They even have bizarre restrictions on hunter hosts, so many hoops to jump through at different times that it makes guides the easiest option. However, it was probably the only way they could get something like this to survive the political process.

Morover, I have to go through all this stuff if I want to go home and hunt deer on the land to which I, and I alone, hold the title. Pretty bizarre.

M.

Non-resident (Canadian) and Non-resident Alien hunters of big game, wolf and coyote must be accompanied by a licensed guide or a Hunter Host. Each of these hunters has two options:

1. he or she may contract the holder of a valid Big Game Outfitter-guide Permit, be guided by a Big Game Designated Guide, and hunt under the authority of a licence allocated to an outfitter-guide (for information on outfitter-guides, contact the Alberta Professional Outfitters Society at http://www.apos.ab.ca), OR
2. he or she may be hosted by a Hunter Host (see below) - usually a relative or friend - and hunt according to the following restrictions and conditions:
* Non-resident Aliens may hunt with a Hunter Host only if they have not done so in the previous two (2) fiscal years (April 1 - March 31).
* Non-residents (Canadian) and Non-resident Aliens are limited to certain licences as indicated in the Licence Availability section under Licensing and Costs.
* Non-resident Aliens hosted by Hunter Hosts may hunt big game only during seasons that do not require one of the special licences, obtained through a draw, indicated by a in the Big Games Seasons (WMUs) section or listed under Additional Special Licence Draw Hunts.
* A Non-resident Alien and his or her intended Hunter Host must apply at a Fish and Wildlife Division office for their licences and make a statutory declaration that he or she understands the terms and conditions of the licences (Scroll down to view Hunter Host Licence).
* A Non-resident Alien must not hunt bighorn sheep, cougar or trophy antelope while accompanied by a Hunter Host.
* Further Restrictions for Non-resident Aliens Who are Not Relatives of the Hunter Host or the Hunter Host's Spouse
* Relatives are defined as father, brother, son, uncle, nephew, grandfather, grandson, son-in-law, brother-in-law (and female equivalents) of the Hunter Host or spouse of the Hunter Host.
* The Non-resident Alien and intended Hunter Host, if not related, must initiate an application at a Fish and Wildlife Division office for their licences, described above, by August 29 of the licence year, or by the following February 27 for the spring black bear hunt.
* The Non-resident Alien may apply to hunt only two (2) species of big game.

A Hunter Host

* Must be an adult resident.
* Must be the holder of a valid Hunter Host Licence (below).
* may not provide services for gain or reward, or accept remuneration, directly or indirectly, for such services.
* may host a maximum of two (2) hunters/year, either Non-residents (Canadian), Non-resident Aliens or a combination thereof. If hosting 2 Non-resident Aliens, at least 1 must be a relative.
* may host Non-resident Aliens only if the host has not hosted a Non-resident Alien in the previous two (2) fiscal years (April 1 to March 31).
* must report to the Fish and Wildlife Divison by December 31 in the year of harvest, all animals killed by the Non-resident Aliens he or she hosted.
* must accompany the hunter(s) named on his or her Hunter Host Licence while they are hunting big game under the authority of the Hunter Host Licence.

Hunter Host Licence
A resident who wishes to be a Hunter Host may purchase a Hunter Host Licence at any private licence issuer. You must have the WIN(s) of the non-resident(s) at the time of purchase. You must ensure that the hunters you host are named on your Hunter Host Licence. If you purchase your Hunter Host licence naming one hunter and you decide to add a second hunter to your licence at a later date, you can do so at no additional charge. Return to a private licence issuer with your licence and have it amended. Once you have purchased your Hunter Host Licence, the hunters may purchase their licences.

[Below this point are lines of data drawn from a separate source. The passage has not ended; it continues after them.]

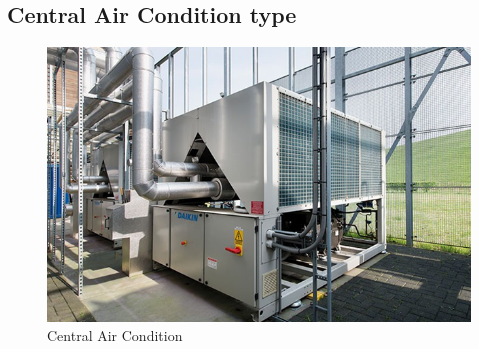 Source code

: \documentclass[12pt,fleqn]{book} %
\begin{document}
\subsection{ Central Air Condition type}
\begin{figure}[h!]
    \centering
    \includegraphics[width=1\linewidth]{h 2.png}
    \caption{ Central Air Condition  }
    \label{fig:h 2}
\end{figure}
\end{document}
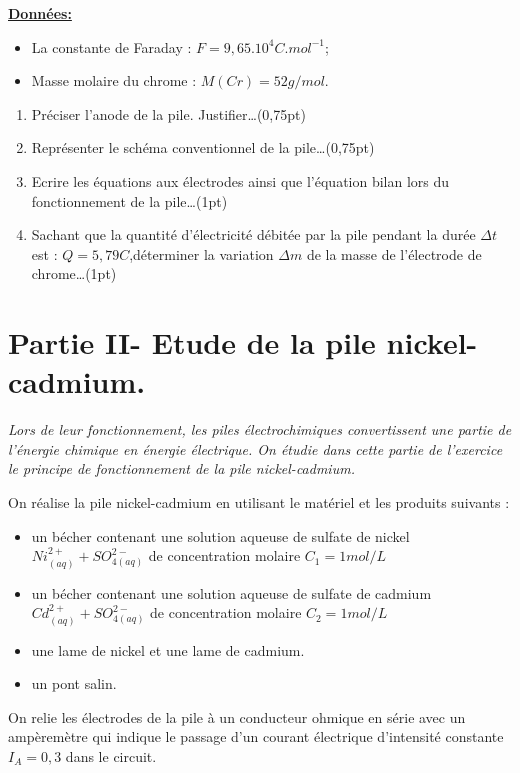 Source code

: \documentclass[12pt]{article}
\begin{document}
\textbf{\underline{Données:}}
\begin{itemize}
  \item La constante de Faraday : $F=9,65.10^{4} C.mol^{-1} $;
  \item Masse molaire du chrome : $M(Cr) = 52 g/mol $.
\end{itemize}

\begin{enumerate}
  \item Préciser l’anode de la pile. Justifier\dots(0,75pt)
  \item Représenter le schéma conventionnel de la pile\dots(0,75pt)
  \item Ecrire les équations aux électrodes ainsi que l’équation bilan lors du fonctionnement de la pile\dots(1pt)
  \item Sachant que la quantité d'électricité débitée par la pile pendant la durée $\Delta{t}$ est : $Q=5,79C$,déterminer la variation $\Delta{m}$ de la masse de l’électrode de chrome\dots(1pt)
\end{enumerate}


 \section*{Partie II- Etude de la pile nickel-cadmium.}

\emph{Lors de leur fonctionnement, les piles électrochimiques convertissent une partie de l’énergie
chimique en énergie électrique. On étudie dans cette partie de l’exercice le principe de
fonctionnement de la pile nickel-cadmium.}

On réalise la pile nickel-cadmium en utilisant le matériel et les produits suivants :

\begin{itemize}
  \item un bécher contenant une solution aqueuse de sulfate de nickel $Ni^{2+}_{(aq)} + SO^{2-}_{4(aq)}$ de concentration
molaire $C_1 =1 mol/L$

\item un bécher contenant une solution aqueuse de sulfate de cadmium $Cd^{2+}_{(aq)} + SO^{2-}_{4(aq)}$ de concentration
molaire $C_2 = 1mol/L$
\item une lame de nickel et une lame de cadmium.
\item un pont salin.
\end{itemize}

On relie les électrodes de la pile à un conducteur ohmique en série avec un ampèremètre qui
indique le passage d’un courant électrique d’intensité constante $I_A = 0,3$ dans le circuit.
\end{document}
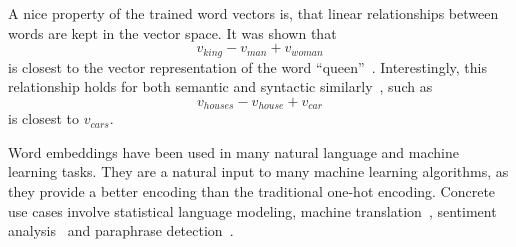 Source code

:\documentclass[
        a4paper,
        titlepage,
        twoside,
        parskip
        ]{scrbook}
\theoremstyle{break}
\begin{document}
A nice property of the trained word vectors is, that linear relationships between words are kept in the vector space.
It was shown that
\begin{equation}
  v_{king} - v_{man} + v_{woman}
\end{equation}
is closest to the vector representation of the word ``queen''~\cite{Mikolov2013b}.
Interestingly, this relationship holds for both semantic and syntactic similarly~\cite{Mikolov2013a}, such as
\begin{equation}
  v_{houses} - v_{house} + v_{car}
\end{equation}
is closest to $v_{cars}$.

Word embeddings have been used in many natural language and machine learning tasks.
They are a natural input to many machine learning algorithms, as they provide a better encoding than the traditional one-hot encoding.
Concrete use cases involve statistical language modeling, machine translation~\cite{Zou2013}, sentiment analysis~\cite{Maas2011} and paraphrase detection~\cite{Mikolov2013a}.


\end{document}
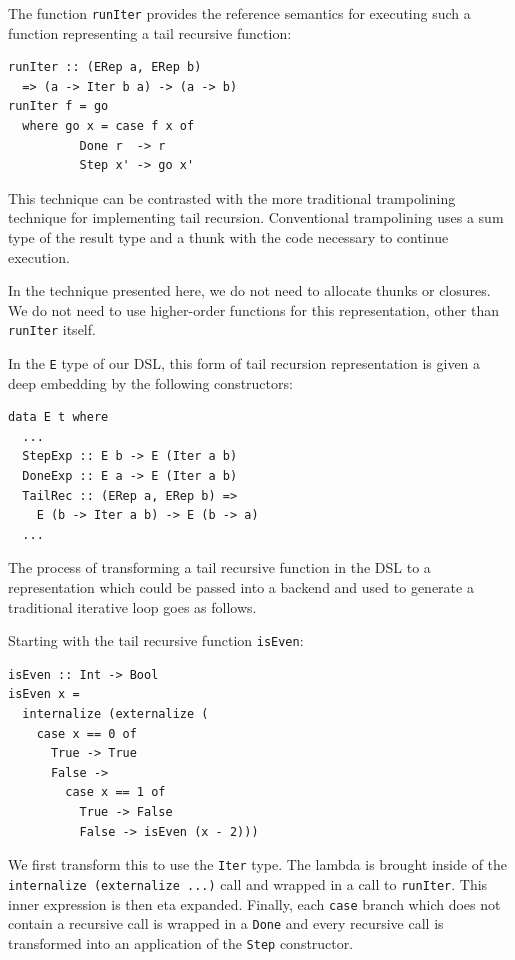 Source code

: \documentclass[runningheads, a4paper]{llncs}
\newcommand{\ttt}{\texttt}
\begin{document}
The function \ttt{runIter} provides the reference semantics for executing such a
function representing a tail recursive function:

\begin{lstlisting}
runIter :: (ERep a, ERep b)
  => (a -> Iter b a) -> (a -> b)
runIter f = go
  where go x = case f x of
          Done r  -> r
          Step x' -> go x'
\end{lstlisting}


\noindent This technique can be contrasted with the more traditional trampolining
technique for implementing tail recursion. Conventional trampolining uses a
sum type of the result type and a thunk with the code necessary to continue
execution.~\cite{Ganz:99:Trampolined}

In the technique presented here, we do not need to allocate thunks or closures.
We do not need to use higher-order functions for this representation, other than \ttt{runIter} itself.

In the \ttt{E} type of our DSL, this form of tail recursion representation is
given a deep embedding by the following constructors:

\begin{lstlisting}
data E t where
  ...
  StepExp :: E b -> E (Iter a b)
  DoneExp :: E a -> E (Iter a b)
  TailRec :: (ERep a, ERep b) =>
    E (b -> Iter a b) -> E (b -> a)
  ...
\end{lstlisting}

\noindent The process of transforming a tail recursive function in the DSL to a 
representation which could be passed into a backend and used
to generate a traditional iterative loop goes as follows.

Starting with the tail recursive function  \ttt{isEven}:

\begin{lstlisting}
isEven :: Int -> Bool
isEven x =
  internalize (externalize (
    case x == 0 of
      True -> True
      False ->
        case x == 1 of
          True -> False
          False -> isEven (x - 2)))
\end{lstlisting}


\noindent We first transform this to use the \verb|Iter| type. The lambda is brought
inside of the \ttt{internalize (externalize ...)} call and wrapped in a call to
\ttt{runIter}. This inner expression is then eta expanded. Finally, each \verb|case|
branch which does not contain a recursive call is wrapped in a \verb|Done| and
every recursive call is transformed into an application of the \verb|Step| constructor.
\end{document}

A Hunter Host who plans to take a non-resident alien hunting must do the following:

1. Go to a Fish and Wildlife Division office and initiate an application (including statutory declaration). Sign it and have your signature sworn. If your Non-resident Alien is not a relative, you must start this process by August 29 or February 27 as described above.
2. Have the Non-resident Alien sign the application and have his or her signature sworn. (If the Non-resident Alien does not have a WIN, have him or her fill out a WIN application at the same time.)
3. Take the completed application to a Fish and Wildlife Division office. The application will be reviewed for final approval and keyed into the automated licensing system.
4. When you are notified that your application is approved, go to any private licence issuer and purchase your Hunter Host Licence (see above) and the appropriate Wildlife Certificate and licences.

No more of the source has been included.